Jonathan Allen recycles a familiar refrain today:
There’s a term for the way Hillary Clinton has handled policy in the early stages of her campaign: Clintonian. That is, on the issues that most divide the Democratic base from its centrist wing, she refuses to box herself into a position.
….It’s true that Clinton has rolled out a string of positions that please constituencies on the left, from support for LGBT rights and voting rights to repudiating the results of her husband’s 1994 anti-crime law and vowing to enhance President Obama’s executive action on immigration. These are important issues, perhaps more important than the exact level of a wage increase that surely won’t be $15 an hour as long as Republicans control either the House or 41 seats in the Senate. But Clinton has been very selective about how she’s courted her party’s progressive base, speaking as much to identity politics as to actual policy. On some of the more controversial policy questions, she’s taking a pass.

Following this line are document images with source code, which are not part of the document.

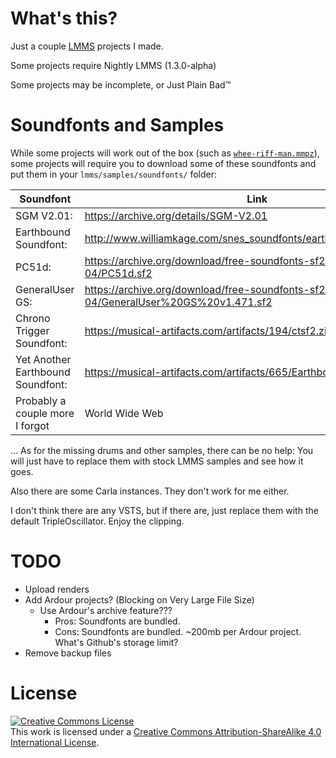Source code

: # What's this?
Just a couple [LMMS](https://github.com/LMMS/lmms) projects I made. 

Some projects require Nightly LMMS (1.3.0-alpha)

Some projects may be incomplete, or Just Plain Bad™

# Soundfonts and Samples
While some projects will work out of the box (such as [`whee-riff-man.mmpz`](/projects/whee-riff-man.mmpz)), some projects will require you to download some of these soundfonts and put them in your `lmms/samples/soundfonts/` folder:

Soundfont| Link|-
|---|---|---|
SGM V2.01:| https://archive.org/details/SGM-V2.01|-
Earthbound Soundfont:| http://www.williamkage.com/snes_soundfonts/earthbound_soundfont.zip|-
PC51d:| https://archive.org/download/free-soundfonts-sf2-2019-04/PC51d.sf2|
GeneralUser GS:| https://archive.org/download/free-soundfonts-sf2-2019-04/GeneralUser%20GS%20v1.471.sf2|-
Chrono Trigger Soundfont:| https://musical-artifacts.com/artifacts/194/ctsf2.zip|-
Yet Another Earthbound Soundfont:| https://musical-artifacts.com/artifacts/665/Earthbound_NEW.sf2|-
Probably a couple more I forgot|World Wide Web|-

... As for the missing drums and other samples, there can be no help: You will just have to replace them with stock LMMS samples and see how it goes.

Also there are some Carla instances. They don't work for me either.

I don't think there are any VSTS, but if there are, just replace them with the default TripleOscillator. Enjoy the clipping.

# TODO
* Upload renders
* Add Ardour projects? (Blocking on Very Large File Size)
    * Use Ardour's archive feature??? 
        * Pros: Soundfonts are bundled.
        * Cons: Soundfonts are bundled. ~200mb per Ardour project. What's Github's storage limit?
* Remove backup files

# License
<a rel="license" href="http://creativecommons.org/licenses/by-sa/4.0/"><img alt="Creative Commons License" style="border-width:0" src="https://i.creativecommons.org/l/by-sa/4.0/88x31.png" /></a><br />This work is licensed under a <a rel="license" href="http://creativecommons.org/licenses/by-sa/4.0/">Creative Commons Attribution-ShareAlike 4.0 International License</a>.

I’ll concede right up front that Hillary Clinton has been in the national eye for more than 20 years, and maybe that means we should expect more from her. But I gotta ask: Is there now, or has there been in the past, any other candidate who has been so routinely disparaged for not having positions on every single topic seven months before the first primary? Correct me if I’m wrong, but every candidate rolls out positions over time during presidential contests. And they all do it the same way: based on a combination of (a) their own genuine beliefs, (b) interest group pressure, (c) internal polling and focus groups, and (d) weeks or months of research and discussion among their advisors and messaging staff.
Everyone who’s serious about running for president does this, and it’s been this way for decades. This is simply not something that’s unique to either Bill or Hillary Clinton.
So….what’s up with the press corps pushing this narrative so assiduously? Are they just so stuck on the tired old “triangulation” metaphor that they can’t escape from it? Do they genuinely think Hillary is slower about taking positions than other candidates? Do they think those positions are routinely fuzzier than those from other candidates? Are they stuck in the 90s and convinced that all Clintons are connivers and liars? Or what?
I don’t understand this. In terms of campaigning and political positioning, Hillary strikes me as a pretty garden variety candidate. Am I wrong?